Hsu noted that many of the offices had rudimentary electronic systems which are underpowered with limited information-handling abilities. "It is not a question of whether we should use electronic medical records," Hsu said. "It is a question of when and how should we use them."


Anonymous said...

There are many outstanding electronic medical record systems on the market, and many of these systems have the POTENTIAL to materially improve patient outcomes, but technology by itself cannot and will not fix everything. Transformational improvement in ambulatory quality of care requires transformational changes to the way ambulatory care physicians practice medicine. Said another way, the system needs to be fixed, and it's difficult to fix the system without a judicious application of information technology.

This is hard work, and unfortunately, the fruits of this labor are unfairly enjoyed - physicians must work hard to transform how their system is structured, and payers disproportionately reap the benefits. (That's not to say physicians don't reap any of the benefits!)

I've found that some physicians mislead themselves (or perhaps are misled by others) to believe that dramatic change is one switch flip away; that setting up an EMR system will fix everything. Many other physicians recognize such systems are one ingredient in a larger recipe for change, and some of these ingredients consist of "old fashioned" changes to how workflow is performed in the office. Of course, our payment system needs to change, too. To be sure, I've seen physicians dramatically improve their care (not to mention reduce costs and maximize time) by making the most of their software solution.

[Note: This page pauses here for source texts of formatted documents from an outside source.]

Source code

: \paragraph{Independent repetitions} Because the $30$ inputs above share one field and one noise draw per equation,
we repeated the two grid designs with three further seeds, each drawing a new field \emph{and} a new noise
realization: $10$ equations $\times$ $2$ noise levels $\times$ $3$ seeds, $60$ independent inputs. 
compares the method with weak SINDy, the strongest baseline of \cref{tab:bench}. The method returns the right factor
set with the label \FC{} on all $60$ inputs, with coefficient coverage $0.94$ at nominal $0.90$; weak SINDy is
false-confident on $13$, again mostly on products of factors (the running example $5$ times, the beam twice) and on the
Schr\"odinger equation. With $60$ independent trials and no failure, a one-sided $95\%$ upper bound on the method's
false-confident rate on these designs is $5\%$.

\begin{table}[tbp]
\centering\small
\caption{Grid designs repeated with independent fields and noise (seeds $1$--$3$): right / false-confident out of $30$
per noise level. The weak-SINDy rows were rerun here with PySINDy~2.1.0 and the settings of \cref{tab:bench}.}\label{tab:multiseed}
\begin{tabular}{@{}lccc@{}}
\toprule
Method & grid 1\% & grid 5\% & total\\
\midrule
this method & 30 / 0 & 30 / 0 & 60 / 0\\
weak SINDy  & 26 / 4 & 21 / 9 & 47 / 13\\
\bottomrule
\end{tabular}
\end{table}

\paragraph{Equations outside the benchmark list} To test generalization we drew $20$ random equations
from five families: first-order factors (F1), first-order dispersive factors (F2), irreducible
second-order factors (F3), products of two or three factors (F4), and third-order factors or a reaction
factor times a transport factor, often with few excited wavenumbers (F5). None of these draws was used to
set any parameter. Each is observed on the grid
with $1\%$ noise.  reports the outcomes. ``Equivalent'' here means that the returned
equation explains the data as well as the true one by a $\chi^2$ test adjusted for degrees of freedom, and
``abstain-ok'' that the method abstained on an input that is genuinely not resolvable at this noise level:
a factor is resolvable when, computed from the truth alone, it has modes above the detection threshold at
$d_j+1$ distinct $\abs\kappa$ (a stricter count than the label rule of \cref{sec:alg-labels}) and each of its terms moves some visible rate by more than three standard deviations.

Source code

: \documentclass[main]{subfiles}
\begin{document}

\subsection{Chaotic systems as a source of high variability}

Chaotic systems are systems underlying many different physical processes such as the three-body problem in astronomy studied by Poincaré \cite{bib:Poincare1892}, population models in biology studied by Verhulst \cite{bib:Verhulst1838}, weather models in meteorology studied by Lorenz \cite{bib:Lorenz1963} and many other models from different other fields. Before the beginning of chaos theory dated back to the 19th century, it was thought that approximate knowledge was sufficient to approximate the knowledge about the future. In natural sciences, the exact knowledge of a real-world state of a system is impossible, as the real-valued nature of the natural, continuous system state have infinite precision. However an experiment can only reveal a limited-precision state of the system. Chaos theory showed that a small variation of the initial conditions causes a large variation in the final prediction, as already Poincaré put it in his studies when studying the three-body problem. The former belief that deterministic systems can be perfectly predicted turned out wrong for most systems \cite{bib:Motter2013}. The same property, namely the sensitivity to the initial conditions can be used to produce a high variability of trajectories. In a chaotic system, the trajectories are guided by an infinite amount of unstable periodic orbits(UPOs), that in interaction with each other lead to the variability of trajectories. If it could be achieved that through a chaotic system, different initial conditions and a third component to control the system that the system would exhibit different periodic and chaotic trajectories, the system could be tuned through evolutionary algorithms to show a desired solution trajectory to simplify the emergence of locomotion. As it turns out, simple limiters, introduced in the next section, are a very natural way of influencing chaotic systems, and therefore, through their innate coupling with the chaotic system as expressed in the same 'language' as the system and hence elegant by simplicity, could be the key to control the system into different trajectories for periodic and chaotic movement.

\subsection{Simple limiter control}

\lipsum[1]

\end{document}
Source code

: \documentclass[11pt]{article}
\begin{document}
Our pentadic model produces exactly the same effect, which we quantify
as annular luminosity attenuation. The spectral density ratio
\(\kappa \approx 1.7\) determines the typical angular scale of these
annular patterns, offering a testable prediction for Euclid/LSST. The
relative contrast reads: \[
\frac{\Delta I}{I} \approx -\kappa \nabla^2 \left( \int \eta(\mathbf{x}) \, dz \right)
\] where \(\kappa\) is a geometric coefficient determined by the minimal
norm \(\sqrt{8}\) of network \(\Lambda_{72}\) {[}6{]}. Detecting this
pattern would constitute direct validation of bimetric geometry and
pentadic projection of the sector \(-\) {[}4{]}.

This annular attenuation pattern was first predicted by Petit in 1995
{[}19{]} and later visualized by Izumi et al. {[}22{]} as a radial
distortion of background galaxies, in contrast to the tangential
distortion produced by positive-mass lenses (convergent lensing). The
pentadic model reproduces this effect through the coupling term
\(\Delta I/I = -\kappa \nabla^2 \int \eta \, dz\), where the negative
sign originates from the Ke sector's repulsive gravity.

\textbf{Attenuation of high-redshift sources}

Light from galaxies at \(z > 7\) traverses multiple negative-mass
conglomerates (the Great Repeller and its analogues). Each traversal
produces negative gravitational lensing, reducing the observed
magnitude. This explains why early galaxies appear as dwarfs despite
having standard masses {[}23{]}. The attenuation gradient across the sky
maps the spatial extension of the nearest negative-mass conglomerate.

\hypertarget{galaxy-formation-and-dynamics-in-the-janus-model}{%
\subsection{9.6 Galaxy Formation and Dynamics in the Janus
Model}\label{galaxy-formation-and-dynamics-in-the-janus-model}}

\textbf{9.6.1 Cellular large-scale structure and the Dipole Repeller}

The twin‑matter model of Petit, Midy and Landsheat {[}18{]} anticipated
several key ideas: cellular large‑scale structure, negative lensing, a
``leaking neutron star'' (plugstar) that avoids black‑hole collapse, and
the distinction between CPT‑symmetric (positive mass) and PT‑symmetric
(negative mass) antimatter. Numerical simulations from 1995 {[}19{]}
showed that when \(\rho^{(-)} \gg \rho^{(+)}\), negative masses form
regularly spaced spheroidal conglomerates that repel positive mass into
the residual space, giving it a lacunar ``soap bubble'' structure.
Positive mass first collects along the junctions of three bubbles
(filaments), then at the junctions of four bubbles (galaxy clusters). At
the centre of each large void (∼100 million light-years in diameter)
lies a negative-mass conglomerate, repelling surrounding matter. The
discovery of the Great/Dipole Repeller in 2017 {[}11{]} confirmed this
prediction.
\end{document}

It has been my experience that the very best EMR is only as good as what the user does with it. Many systems will reinforce good care practices, and some will help physicians avoid practicing poor care, but a lot of users simply rely on the software to automate bad habits. It just so happens that ALL software systems can do this if the user wants it to. lol

Physician Advice: If a software vendor (or any type of vendor, for that matter) promises that their solution will single-handedly solve all your problems with little or no effort on your part, run in the other direction. I wish things were so simple. The right software with the right user can really make a difference, but it will not by itself solve all of your issues.

EMR Software Guy,

Anonymous said...

Electronic Health Records allows patient to provide doctors with valuable health information that can help improve the quality of care that patient receives. Personal Health Records can help to reduce or eliminate duplicate tests and allow you to receive faster, safer treatment and care in an emergency and helps to play a more active role in yours and your loved ones’ healthcare.

Scott S said...

While electronic medical records have the potential to do these things, you seem to be ignoring the fact that as the study authors note "It really isn't going to change care by itself, it has to be implemented in a context in which people are trying to improve the quality of care." There are many other things that have great potential, but unless these are implemented in the context of actually using the records to improve care, then the reality is that it may just be a costly boondoggle for software companies, but do little to actually improve care. There are a number of examples where this argument has been proven, including in countries like Ireland where electronic medical records were mandated, but the promised improvements failed to materialize. Please make a distinction between promise and actual results -- the world is littered with history of failed promises, with only a handful of success stories.

electronic medical records said...

According to research, "electronic medical records would improve the quality of medical care in general, as well as for themselves and their families. They also believe these records would prevent unnecessary care and medical errors."